The Internet is the physical network of computers all over the world.

The World Wide Web is a virtual network of web sites connected by hyperlinks (or "links"). Web sites are stored on servers on the Internet, so the World Wide Web is a part of the Internet.

HTML
The backbone of the World Wide Web is HTML files, which are specially-formatted documents that can contain links, as well as images and other media. All web browsers can read HTML files.

As the Internet has grown, it has developed into a multifaceted tool with a vast range of uses. It's now easy to keep in touch with friends, publish your own articles, or even watch your favorite TV shows using the Internet.

We'll talk about some of the ways the Internet is used today, including blogs, social networking, instant messaging, VoIP, and media.

HTML code

URL

To get to a web page, you can type the URL (Uniform Resource Locator) in a browser.

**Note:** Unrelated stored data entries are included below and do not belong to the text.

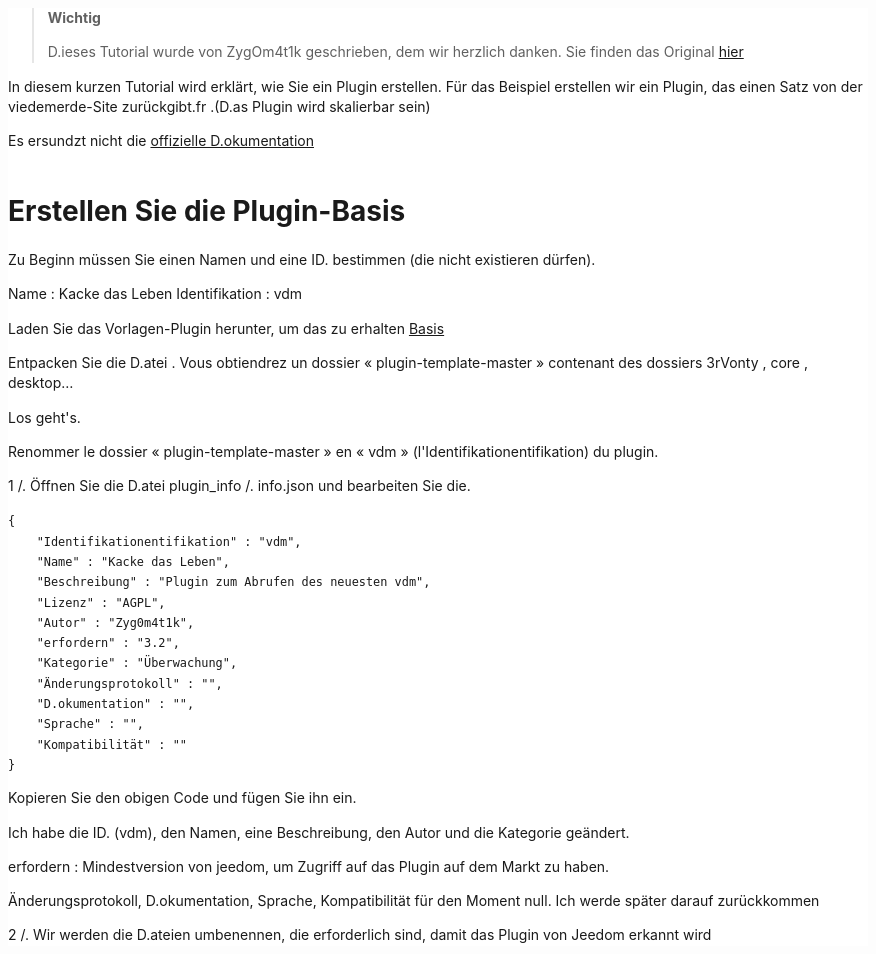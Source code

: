 > **Wichtig**
>
> D.ieses Tutorial wurde von ZygOm4t1k geschrieben, dem wir herzlich danken. Sie finden das Original [hier](https:/./.www.jeedom.com/.forum/.viewtopic.php?f=27&t=37630#p621495)

In diesem kurzen Tutorial wird erklärt, wie Sie ein Plugin erstellen. Für das Beispiel erstellen wir ein Plugin, das einen Satz von der viedemerde-Site zurückgibt.fr .(D.as Plugin wird skalierbar sein)

Es ersundzt nicht die [offizielle D.okumentation](https:/./.jeedom.github.io/.plugin-template/.fr_FR/.)

# Erstellen Sie die Plugin-Basis

Zu Beginn müssen Sie einen Namen und eine ID. bestimmen (die nicht existieren dürfen).

Name : Kacke das Leben
Identifikation : vdm

Laden Sie das Vorlagen-Plugin herunter, um das zu erhalten [Basis](https:/./.github.com/.jeedom/.plugin-template/.archive/.master.zip)

Entpacken Sie die D.atei . Vous obtiendrez un dossier « plugin-template-master » contenant des dossiers 3rVonty , core , desktop…

Los geht's.

Renommer le dossier « plugin-template-master » en « vdm » (l'Identifikationentifikation) du plugin.

1 /. Öffnen Sie die D.atei plugin_info /. info.json und bearbeiten Sie die.

```
{
	"Identifikationentifikation" : "vdm",
	"Name" : "Kacke das Leben",
	"Beschreibung" : "Plugin zum Abrufen des neuesten vdm",
	"Lizenz" : "AGPL",
	"Autor" : "Zyg0m4t1k",
	"erfordern" : "3.2",
	"Kategorie" : "Überwachung",
	"Änderungsprotokoll" : "",
	"D.okumentation" : "",
	"Sprache" : "",
	"Kompatibilität" : ""	
}
```

Kopieren Sie den obigen Code und fügen Sie ihn ein.

Ich habe die ID. (vdm), den Namen, eine Beschreibung, den Autor und die Kategorie geändert.

erfordern : Mindestversion von jeedom, um Zugriff auf das Plugin auf dem Markt zu haben.

Änderungsprotokoll, D.okumentation, Sprache, Kompatibilität für den Moment null. Ich werde später darauf zurückkommen

2 /. Wir werden die D.ateien umbenennen, die erforderlich sind, damit das Plugin von Jeedom erkannt wird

The URL, also known as the web address, tells the browser exactly where to find the page. However, most of the time, people get to a web page by following a link from a different page or by searching for the page with a search engine.

The World Wide Web was created in 1989 by Tim Berners-Lee, a software engineer. Before then, computers could communicate over the Internet, but there were no web pages.

Using the Internet to Communicate With a Web Browser

The World Wide Web began as a sort of library of information which was best suited for learning and research. In other words, most people used the web for just reading information.

Today, the average user has the ability to shape the web by adding to it.

Blogs allow anyone to be a writer or journalist. With sites like blogger.com, you can create a blog for free and add your thoughts to it whenever you want. You don't need to know HTML to create a blog—the technical stuff has already been created for you.

 

 

An example of a blog

Many web sites are used as a means for staying in touch with friends, family, and business contacts. This is known as social networking. With sites like Facebook and MySpace, you can create an online profile with information about yourself, as well as pictures and videos. You can send notes to your friends, receive reminders about your friends' birthdays, and more.

Facebook allows you to post your thoughts

Communication over the Internet is not limited to web browsers. Instant messaging programs allow you to
have conversations with your friends or just write them a quick note.

Instant Messaging

VoIP (Voice over Internet Protocol), allows you to have telephone service through an Internet connection.
Some VoIP programs, such as Skype, can also do video conferencing.

Using a video conferencing program
Web browsers are increasingly becoming "all-in-one" programs. So you might do Instant messaging or video conferencing within a browser.

Media on the Internet

TV, radio, and the Internet used to be completely separate things, but that's no longer true with today's technology. You can now watch TV shows on your computer, and you can connect to the Internet on many TVs and DVD/BluRay players. In addition, you can listen to online radio from all over the world, thus granting you greater access to a more diverse range of media.

Streaming Media

TV and radio on the Internet are examples of streaming media, which means the media downloads while it's playing so you don't have to wait for it to download first.

Not all media is streaming. If you've ever bought music on the iTunes store, you probably had to wait for it to download before you could listen to it.

Media Players and Embedded Media

Media is often embedded in a web page, which means that it plays within the web browser. Other times, you'll use a separate program called a media player to play it. Examples include Windows Media Player and iTunes. An iPod contains built-in media player software that can play various types of files.

Using the Internet in the Future

The Internet is always changing, and the ways in which we access it will also continue to change. Current trends will become more common and integrated into our everyday lives. In addition, we'll see many technologies and devices in the future that will allow us to use the Internet in new and exciting ways.